RECORDS SUPPLIED:
========================================

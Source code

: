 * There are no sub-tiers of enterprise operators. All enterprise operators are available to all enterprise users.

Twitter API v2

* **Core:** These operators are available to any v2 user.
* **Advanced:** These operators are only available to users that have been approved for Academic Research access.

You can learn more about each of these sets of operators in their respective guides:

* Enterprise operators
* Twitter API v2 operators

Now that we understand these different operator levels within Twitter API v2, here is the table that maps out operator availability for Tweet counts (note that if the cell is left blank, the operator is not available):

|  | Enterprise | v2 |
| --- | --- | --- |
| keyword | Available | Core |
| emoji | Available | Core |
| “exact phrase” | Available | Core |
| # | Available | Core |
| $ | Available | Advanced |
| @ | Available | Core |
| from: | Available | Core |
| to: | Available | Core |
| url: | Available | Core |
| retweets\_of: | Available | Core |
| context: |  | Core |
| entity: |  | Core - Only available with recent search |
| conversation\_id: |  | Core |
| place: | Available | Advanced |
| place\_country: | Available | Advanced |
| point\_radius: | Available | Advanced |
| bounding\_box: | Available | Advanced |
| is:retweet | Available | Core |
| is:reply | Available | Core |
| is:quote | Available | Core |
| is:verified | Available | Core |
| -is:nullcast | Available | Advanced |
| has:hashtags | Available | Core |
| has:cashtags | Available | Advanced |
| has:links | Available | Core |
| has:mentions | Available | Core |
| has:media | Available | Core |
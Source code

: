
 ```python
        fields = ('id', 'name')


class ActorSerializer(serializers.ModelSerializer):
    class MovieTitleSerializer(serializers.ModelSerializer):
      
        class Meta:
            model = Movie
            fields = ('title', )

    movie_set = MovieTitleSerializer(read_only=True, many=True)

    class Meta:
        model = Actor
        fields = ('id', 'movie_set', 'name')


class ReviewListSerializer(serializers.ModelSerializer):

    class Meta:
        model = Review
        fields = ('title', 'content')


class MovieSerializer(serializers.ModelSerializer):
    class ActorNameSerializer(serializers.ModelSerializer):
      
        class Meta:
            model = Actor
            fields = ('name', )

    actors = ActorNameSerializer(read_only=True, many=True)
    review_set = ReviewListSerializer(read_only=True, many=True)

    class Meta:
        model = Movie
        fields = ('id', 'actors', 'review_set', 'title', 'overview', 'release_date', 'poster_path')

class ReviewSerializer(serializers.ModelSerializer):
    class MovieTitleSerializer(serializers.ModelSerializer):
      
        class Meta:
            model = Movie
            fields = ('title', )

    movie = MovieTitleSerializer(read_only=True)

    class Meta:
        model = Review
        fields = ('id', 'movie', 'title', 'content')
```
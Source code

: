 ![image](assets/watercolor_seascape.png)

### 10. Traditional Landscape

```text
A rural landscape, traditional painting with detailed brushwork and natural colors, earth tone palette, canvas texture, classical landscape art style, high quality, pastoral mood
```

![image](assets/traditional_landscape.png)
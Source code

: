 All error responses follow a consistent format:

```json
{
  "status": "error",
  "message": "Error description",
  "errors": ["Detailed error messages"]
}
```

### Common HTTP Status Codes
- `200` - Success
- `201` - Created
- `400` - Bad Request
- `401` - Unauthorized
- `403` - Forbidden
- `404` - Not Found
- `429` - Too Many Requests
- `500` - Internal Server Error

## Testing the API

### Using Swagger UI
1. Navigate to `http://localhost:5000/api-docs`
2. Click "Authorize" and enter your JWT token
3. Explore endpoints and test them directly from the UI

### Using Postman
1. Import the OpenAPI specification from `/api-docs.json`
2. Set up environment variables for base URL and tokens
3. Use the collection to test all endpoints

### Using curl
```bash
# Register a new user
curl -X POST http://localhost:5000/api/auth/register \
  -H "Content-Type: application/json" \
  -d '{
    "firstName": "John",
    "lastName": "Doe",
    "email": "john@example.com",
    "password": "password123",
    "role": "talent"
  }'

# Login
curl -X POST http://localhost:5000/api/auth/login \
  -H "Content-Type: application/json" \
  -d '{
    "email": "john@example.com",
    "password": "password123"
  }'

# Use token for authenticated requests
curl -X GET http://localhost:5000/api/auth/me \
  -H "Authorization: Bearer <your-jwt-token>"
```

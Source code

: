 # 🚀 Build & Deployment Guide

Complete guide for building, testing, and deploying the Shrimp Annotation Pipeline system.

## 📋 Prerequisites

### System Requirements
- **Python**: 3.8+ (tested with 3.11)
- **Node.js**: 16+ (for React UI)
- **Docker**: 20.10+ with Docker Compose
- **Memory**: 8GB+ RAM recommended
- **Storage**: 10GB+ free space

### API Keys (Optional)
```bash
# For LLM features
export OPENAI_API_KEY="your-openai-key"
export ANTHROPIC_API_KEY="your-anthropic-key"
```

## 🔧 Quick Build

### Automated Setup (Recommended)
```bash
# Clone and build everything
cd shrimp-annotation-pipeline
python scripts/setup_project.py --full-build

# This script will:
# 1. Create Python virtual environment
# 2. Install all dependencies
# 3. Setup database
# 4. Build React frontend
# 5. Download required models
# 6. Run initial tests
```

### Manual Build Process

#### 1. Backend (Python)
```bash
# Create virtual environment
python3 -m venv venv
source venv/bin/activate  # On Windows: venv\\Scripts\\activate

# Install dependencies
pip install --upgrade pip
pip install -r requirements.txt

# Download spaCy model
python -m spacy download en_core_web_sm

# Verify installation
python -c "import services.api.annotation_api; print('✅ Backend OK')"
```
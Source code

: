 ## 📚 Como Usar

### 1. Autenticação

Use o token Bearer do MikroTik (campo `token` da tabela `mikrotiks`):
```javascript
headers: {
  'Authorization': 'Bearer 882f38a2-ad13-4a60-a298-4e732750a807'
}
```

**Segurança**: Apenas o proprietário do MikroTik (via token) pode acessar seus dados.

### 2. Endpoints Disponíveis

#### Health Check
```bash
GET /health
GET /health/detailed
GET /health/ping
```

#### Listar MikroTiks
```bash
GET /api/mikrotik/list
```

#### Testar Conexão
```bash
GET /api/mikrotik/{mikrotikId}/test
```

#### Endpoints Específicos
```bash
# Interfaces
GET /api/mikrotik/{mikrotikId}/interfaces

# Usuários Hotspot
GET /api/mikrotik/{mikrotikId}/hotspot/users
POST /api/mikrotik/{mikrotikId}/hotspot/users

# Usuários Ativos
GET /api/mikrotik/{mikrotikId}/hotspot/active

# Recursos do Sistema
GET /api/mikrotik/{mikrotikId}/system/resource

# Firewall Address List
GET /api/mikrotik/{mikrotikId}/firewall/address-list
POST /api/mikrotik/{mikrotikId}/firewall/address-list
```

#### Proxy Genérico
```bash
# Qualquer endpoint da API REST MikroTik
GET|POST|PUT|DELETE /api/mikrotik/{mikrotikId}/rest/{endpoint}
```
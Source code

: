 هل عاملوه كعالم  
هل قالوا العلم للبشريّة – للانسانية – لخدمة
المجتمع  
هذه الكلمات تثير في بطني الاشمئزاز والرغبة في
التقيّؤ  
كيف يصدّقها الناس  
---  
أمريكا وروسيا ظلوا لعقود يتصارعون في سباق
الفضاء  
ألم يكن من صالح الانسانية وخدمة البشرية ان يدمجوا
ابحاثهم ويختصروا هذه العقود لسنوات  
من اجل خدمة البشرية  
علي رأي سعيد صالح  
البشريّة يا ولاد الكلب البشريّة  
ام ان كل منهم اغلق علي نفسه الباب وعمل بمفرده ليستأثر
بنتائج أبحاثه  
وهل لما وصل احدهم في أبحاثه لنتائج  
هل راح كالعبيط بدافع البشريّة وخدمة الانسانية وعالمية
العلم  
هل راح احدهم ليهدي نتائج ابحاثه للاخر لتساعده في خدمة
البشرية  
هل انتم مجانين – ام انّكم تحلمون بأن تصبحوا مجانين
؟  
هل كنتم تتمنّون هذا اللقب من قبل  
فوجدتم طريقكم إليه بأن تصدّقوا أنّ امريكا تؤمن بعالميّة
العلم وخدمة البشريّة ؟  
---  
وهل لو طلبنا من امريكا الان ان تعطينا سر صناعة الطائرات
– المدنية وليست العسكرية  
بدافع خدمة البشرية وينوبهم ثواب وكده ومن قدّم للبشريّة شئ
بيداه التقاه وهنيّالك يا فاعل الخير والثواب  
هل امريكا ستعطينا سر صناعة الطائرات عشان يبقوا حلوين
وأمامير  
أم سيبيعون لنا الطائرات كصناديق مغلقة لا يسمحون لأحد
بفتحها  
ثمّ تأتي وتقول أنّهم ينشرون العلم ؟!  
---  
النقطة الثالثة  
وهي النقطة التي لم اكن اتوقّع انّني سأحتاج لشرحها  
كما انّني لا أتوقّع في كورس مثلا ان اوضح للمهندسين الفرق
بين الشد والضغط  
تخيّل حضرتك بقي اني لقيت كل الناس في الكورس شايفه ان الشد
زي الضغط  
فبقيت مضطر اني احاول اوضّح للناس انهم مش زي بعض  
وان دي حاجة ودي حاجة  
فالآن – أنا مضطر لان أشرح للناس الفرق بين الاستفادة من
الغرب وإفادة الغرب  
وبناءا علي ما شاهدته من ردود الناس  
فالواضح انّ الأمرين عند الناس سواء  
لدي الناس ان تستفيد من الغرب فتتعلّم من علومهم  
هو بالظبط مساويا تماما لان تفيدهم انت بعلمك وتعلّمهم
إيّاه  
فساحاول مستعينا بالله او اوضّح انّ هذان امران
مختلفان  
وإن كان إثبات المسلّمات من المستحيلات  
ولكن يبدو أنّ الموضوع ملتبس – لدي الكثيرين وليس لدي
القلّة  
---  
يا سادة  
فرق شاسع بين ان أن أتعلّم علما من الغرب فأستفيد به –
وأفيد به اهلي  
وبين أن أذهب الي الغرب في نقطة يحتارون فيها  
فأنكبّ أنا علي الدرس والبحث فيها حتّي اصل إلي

========================================

WHAT THIS TASK INVOLVES: The reply should consist solely of the lines of the data, exact, from the opening line through the line with "url: | Available | Core |", inclusive.

RESULT OF THE EXERCISE:
Source code

: * There are no sub-tiers of enterprise operators. All enterprise operators are available to all enterprise users.

Twitter API v2

* **Core:** These operators are available to any v2 user.
* **Advanced:** These operators are only available to users that have been approved for Academic Research access.

You can learn more about each of these sets of operators in their respective guides:

* Enterprise operators
* Twitter API v2 operators

Now that we understand these different operator levels within Twitter API v2, here is the table that maps out operator availability for Tweet counts (note that if the cell is left blank, the operator is not available):

|  | Enterprise | v2 |
| --- | --- | --- |
| keyword | Available | Core |
| emoji | Available | Core |
| “exact phrase” | Available | Core |
| # | Available | Core |
| $ | Available | Advanced |
| @ | Available | Core |
| from: | Available | Core |
| to: | Available | Core |
| url: | Available | Core |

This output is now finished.